Geographically, the two sides are the closest of close rivals, with the teams’ home stadiums located just half a kilometer apart in south Belgrade.


Partizan (in striped shirts) playing Spain's Real Madrid in the European Cup Final in Belgium in 1966, a match the Yugoslavian team lost 2-1.

Partizan and Red Star were both formed in the final year of World War II. Partizan was founded by the Yugoslav military, while Red Star was established by a communist youth organization and cultivated an identity as a "people's club."

Partizan’s Ivica Ilijev weaves through Red Star players during a match in April 2002 that ended in a 3-0 win for Red Star.

The rivalry between Red Star and Partizan is known as the “eternal derby” with the two teams consistently dominating Serbia’s SuperLiga, the highest football league in the country.

Partizan coach Ljubisa Tumbakovic is seen after clashes broke out during an October 2000 football match with Red Star.

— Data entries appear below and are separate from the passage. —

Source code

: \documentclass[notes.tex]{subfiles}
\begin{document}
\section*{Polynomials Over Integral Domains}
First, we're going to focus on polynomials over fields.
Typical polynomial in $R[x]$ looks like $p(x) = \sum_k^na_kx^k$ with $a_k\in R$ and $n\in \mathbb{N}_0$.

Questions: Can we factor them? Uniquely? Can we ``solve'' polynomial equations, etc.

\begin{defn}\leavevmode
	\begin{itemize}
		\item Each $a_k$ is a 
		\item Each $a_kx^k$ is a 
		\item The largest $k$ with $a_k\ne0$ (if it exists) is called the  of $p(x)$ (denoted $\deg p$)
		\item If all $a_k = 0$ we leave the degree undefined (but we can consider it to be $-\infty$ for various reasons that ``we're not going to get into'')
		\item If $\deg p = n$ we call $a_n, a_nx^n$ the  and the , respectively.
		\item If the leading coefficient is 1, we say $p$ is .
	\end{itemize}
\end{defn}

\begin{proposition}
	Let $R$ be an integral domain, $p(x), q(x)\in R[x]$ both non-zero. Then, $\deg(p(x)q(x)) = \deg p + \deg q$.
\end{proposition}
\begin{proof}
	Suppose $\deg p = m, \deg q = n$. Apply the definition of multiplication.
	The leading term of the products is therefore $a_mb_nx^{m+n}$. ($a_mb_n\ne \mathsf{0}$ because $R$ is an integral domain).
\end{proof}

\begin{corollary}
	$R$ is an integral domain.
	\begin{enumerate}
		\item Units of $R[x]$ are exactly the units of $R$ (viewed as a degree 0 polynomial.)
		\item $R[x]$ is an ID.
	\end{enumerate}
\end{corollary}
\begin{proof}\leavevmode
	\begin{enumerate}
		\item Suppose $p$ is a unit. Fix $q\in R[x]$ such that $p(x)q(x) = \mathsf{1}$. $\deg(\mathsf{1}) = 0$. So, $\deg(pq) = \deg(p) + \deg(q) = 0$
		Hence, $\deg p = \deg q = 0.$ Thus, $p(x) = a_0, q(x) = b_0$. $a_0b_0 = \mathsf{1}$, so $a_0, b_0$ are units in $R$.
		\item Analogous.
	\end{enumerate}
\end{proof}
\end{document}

While the rivalry today has little overt political or ethnic dimensions, their matches are known for creating some of the most intense stadium experiences in football, led by large contingents of hardcore fans, or “ultras.”

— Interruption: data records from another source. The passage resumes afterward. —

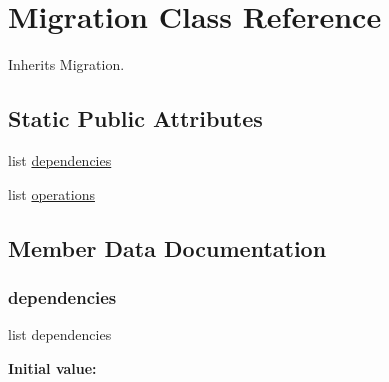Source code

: \hypertarget{classjoinapp_1_1migrations_1_10003__auto__20190605__1445_1_1_migration}{}\section{Migration Class Reference}
\label{classjoinapp_1_1migrations_1_10003__auto__20190605__1445_1_1_migration}


Inherits Migration.

\subsection*{Static Public Attributes}
\begin{DoxyCompactItemize}
\item 
list \mbox{\hyperlink{classjoinapp_1_1migrations_1_10003__auto__20190605__1445_1_1_migration_a2bf1a0da0a83299e260789a8473d7460}{dependencies}}
\item 
list \mbox{\hyperlink{classjoinapp_1_1migrations_1_10003__auto__20190605__1445_1_1_migration_a33f24b85692683d7286389f0224a3d13}{operations}}
\end{DoxyCompactItemize}


\subsection{Member Data Documentation}
\mbox{\label{classjoinapp_1_1migrations_1_10003__auto__20190605__1445_1_1_migration_a2bf1a0da0a83299e260789a8473d7460}} 
\subsubsection{\texorpdfstring{dependencies}{dependencies}}
{\footnotesize\ttfamily list dependencies\hspace{0.3cm}{\ttfamily [static]}}

{\bfseries Initial value\+:}
\begin{DoxyCode}{0}
\DoxyCodeLine{=  [}
\DoxyCodeLine{        (\textcolor{stringliteral}{'joinapp'}, \textcolor{stringliteral}{'0002\_auto\_20190605\_1443'}),}
\DoxyCodeLine{    ]}

\end{DoxyCode}
\mbox{\label{classjoinapp_1_1migrations_1_10003__auto__20190605__1445_1_1_migration_a33f24b85692683d7286389f0224a3d13}}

Partizan fans light flares during a match against Red Star in March 2012.

Vuk Cvijic, a journalist with Serbian news magazine Radar, told RFE/RL that the main determinant for which team Belgraders support is family legacy. “Some families have grandparents who are Red Star [supporters] some are Partizan,” he says.

Smoke from the stands obscures part of the pitch during a Red Star versus Partizan match in December 2017.



An injured Red Star fan is helped by friends during clashes with riot police ahead of a match against Partizan in April 2015.

The two teams’ supporters have frequently clashed in recent decades and in 1999 the rivalry was forever stained when Partizan fans fired a rocket into the Red Star section of the stadium, killing teenager Aleksandar Radovic.

Riot police in front of Red Star supporters during a match with Partizan in February 2016.

Cvijic says the intense loyalty of the clubs’ fans dates back to the very beginning of each clubs’ history. “Maybe because the [players competed] with so much passion,” he speculates.

Red Star fans holding smoke bombs during a match with Partizan in April 2004.

Today, observers say that for many young Serbian men with little money for travel or other pursuits, electrifying football matches serve as the pinnacle experience to look forward to.

Fires burn in the stands after a Partizan versus Red Star match in April 2009.

Cvijic says the rivalry has become uglier since the wars in the Balkans in the 1990s. "There were passionate fans," he says, "but after the match there wasn't fighting, there was some kind of humor over who was the winner and who is the loser." Now, he says, "it's different."

A February 22 football match between the Partizan Belgrade and Crvena Zvezda (Red Star) soccer teams was briefly suspended as riotous scenes broke out in the stands. That is par for the course when the two Serbian teams, and their legions of hardcore fans, meet.